The island of St Kitts was named Saint Christopher. St Christopher was called St Kitts by British colonists.

The name Nevis is derived from the Spanish for snow (nieves). It is said that Nevis was named "Our Lady of the Snows" as clouds on the mountain looked like snow.

The British set up a Colony on the island of St Kitts in 1623.

In 1626 British and French colonists killed two thousand Carib people on St Kitts.

A British Colony was started on the island of Nevis in 1628.

Towards the end of the eighteenth century there were sixty-eight sugar plantations on the island of St. Kitts.

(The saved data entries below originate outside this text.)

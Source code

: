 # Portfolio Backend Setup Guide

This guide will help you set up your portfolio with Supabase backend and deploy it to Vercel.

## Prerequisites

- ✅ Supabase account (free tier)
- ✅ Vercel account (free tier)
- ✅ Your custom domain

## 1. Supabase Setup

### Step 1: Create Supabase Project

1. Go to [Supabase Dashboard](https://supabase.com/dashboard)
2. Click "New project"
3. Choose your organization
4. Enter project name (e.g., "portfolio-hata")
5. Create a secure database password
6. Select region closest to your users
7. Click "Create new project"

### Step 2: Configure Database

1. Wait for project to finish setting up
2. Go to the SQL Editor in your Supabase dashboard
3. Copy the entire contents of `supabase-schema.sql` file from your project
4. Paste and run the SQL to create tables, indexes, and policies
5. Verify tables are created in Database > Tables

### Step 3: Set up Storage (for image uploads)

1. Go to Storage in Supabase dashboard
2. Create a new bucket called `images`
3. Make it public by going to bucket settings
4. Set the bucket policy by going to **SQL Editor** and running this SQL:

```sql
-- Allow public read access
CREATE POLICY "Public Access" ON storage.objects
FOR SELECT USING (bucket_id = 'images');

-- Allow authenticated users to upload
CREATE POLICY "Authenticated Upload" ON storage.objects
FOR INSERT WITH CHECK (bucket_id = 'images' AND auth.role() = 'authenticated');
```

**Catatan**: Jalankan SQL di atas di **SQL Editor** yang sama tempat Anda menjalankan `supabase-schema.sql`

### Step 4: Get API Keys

Anguilla was annexed to St Kitts and Nevis in 1825.

The Abolition of the Slave Trade Act (1807) prohibited the slave trade within the British Empire. (Slaves in the British colonies did not gain their freedom until the 1830s. The 1833 Abolition of Slavery Act began the process leading to emancipation).

Between 1958 and 1962 St. Kitts and Nevis and Anguilla were members of the Federation of the West Indies.

In 1967 St Kitts, Nevis and Anguilla became a West Indies Associated State with internal autonomy.

Anguilla's association with St Kitts and Nevis was formally ended in 1980.

St Kitts and Nevis achieved independence in 1983.

The Federation of Saint Kitts and Nevis is a member of the Commonwealth.

A referendum on whether Nevis should secede from St Kitts failed as it did not reach the two-thirds majority required for secession (1998).

Hurricanes which have caused destruction in St Kitts and Nevis include Hurricane George (1998) and Hurricane Lenny (1999).

In 2005 the government of St Kitts and Nevis decided to wind down the loss-making sugar industry.